Investigation and validation of the SAVE score in a greater number of patients at more ECMO centres remain essential to ensuring its more widespread applicability.

Although the survival rates of patients receiving VA-ECMO for rCS have improved, the care of such patients remains complex, and it is associated with a number of potential complications.3, 4, 5, 6, 7 Although the SAVE score showed utility as a prognostic tool in earlier-generation patients with rCS, its utility for predicting survival in a large North American cohort is limited, precluding its widespread adoption. As VA-ECMO becomes a routine part of the clinical pathway in management of rCS, prospective validation and evaluation of additional prognostically important clinical variables should be the focus of future studies. Although current ELSO guidelines for management of cardiogenic shock do not incorporate use of prediction tools, further development of clinical guidelines incorporating the use of VA-ECMO will help clinicians provide appropriate use of this high-risk intervention in a critically ill population.
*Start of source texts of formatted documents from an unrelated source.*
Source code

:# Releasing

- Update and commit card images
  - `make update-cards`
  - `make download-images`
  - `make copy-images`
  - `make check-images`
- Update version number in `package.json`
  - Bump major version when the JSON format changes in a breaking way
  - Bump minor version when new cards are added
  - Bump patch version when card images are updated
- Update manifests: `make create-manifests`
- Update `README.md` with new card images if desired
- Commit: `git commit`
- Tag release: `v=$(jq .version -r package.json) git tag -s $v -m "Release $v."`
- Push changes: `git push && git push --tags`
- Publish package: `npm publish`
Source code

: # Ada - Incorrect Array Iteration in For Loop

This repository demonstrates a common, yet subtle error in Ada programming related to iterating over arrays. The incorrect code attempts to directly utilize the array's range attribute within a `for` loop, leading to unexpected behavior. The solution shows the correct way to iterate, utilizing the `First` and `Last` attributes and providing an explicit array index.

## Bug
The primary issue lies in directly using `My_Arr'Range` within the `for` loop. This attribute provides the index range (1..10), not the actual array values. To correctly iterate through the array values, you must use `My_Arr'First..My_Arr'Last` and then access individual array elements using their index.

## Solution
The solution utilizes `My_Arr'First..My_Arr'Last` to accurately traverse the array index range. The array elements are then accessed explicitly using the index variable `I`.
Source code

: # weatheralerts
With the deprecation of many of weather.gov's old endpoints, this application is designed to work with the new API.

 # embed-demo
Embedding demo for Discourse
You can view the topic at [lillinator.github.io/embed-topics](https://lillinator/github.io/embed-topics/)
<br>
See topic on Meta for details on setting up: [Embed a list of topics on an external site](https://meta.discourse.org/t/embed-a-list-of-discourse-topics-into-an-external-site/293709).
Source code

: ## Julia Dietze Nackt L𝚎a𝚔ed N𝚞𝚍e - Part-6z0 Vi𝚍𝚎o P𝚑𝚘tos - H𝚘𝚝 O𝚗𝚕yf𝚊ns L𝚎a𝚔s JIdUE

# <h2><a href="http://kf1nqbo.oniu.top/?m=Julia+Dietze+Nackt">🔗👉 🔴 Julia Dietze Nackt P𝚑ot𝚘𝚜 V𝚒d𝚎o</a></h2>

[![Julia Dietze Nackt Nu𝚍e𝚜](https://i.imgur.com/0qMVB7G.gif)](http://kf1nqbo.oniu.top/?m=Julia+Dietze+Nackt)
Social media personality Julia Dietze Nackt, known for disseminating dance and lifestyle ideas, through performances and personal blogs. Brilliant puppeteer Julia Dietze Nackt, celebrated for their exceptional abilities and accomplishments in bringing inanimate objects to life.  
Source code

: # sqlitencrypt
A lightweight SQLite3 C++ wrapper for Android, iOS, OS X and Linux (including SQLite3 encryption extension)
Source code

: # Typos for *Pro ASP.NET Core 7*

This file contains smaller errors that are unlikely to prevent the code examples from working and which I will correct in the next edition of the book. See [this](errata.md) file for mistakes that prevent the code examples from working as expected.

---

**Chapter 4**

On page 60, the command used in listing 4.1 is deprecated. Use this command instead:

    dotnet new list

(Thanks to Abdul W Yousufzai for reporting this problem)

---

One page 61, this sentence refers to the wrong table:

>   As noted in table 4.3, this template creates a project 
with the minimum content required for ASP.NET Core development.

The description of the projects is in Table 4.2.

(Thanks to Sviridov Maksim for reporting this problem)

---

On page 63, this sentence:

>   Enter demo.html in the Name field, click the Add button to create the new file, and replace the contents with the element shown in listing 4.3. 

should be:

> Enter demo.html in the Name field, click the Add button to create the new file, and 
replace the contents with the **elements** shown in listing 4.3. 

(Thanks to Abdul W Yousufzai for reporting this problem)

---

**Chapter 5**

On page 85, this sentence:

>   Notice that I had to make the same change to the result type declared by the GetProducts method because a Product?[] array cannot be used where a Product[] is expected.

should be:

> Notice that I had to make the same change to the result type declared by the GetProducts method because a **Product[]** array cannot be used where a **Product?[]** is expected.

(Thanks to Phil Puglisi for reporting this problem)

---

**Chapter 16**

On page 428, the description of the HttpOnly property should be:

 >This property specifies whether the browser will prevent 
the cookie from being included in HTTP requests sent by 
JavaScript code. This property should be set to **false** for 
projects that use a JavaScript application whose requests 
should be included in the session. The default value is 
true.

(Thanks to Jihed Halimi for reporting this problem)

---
Appropriate patient selection for VA-ECMO is challenging. Although most clinicians rely on a team-based decision-making model when offering VA-ECMO to patients with rCS, these decisions are usually made based on overall clinical judgment. With its adequate model calibration and fair discrimination for survival, we have shown that the SAVE score can serve as an adjunct to clinical assessment when deciding on who should be offered this high-risk intervention. However, we cannot recommend application of the SAVE score to determine individual patient management, or to serve as the sole decision-making tool when deciding on whether VA-ECMO is futile. Similarly, other risk scores used in various critically ill patients (eg, sepsis, trauma) serve as additional tools, but they cannot replace clinical judgment at the bedside, especially in a complex, high acuity, and dynamically evolving situation.

Conclusions

When considering VA-ECMO for patients with rCS, the SAVE score can be used as an adjunctive tool to a team-based decision relying on clinical judgment. However, similar to other risk scores in critically ill patients, the SAVE score should not be the sole guide for clinical decisions, and it does not replace clinical judgment. Future work will focus on the development of a pre-ECMO prognostication tool using contemporary variables, including biomarkers and imaging. Ultimately, guidelines for appropriate clinical use of VA-ECMO will help guide clinicians when they are faced with challenging decisions around this high-risk, life-saving intervention.

Funding Sources

The authors have no funding sources to declare.

Disclosures

The authors have no conflicts of interest to disclose.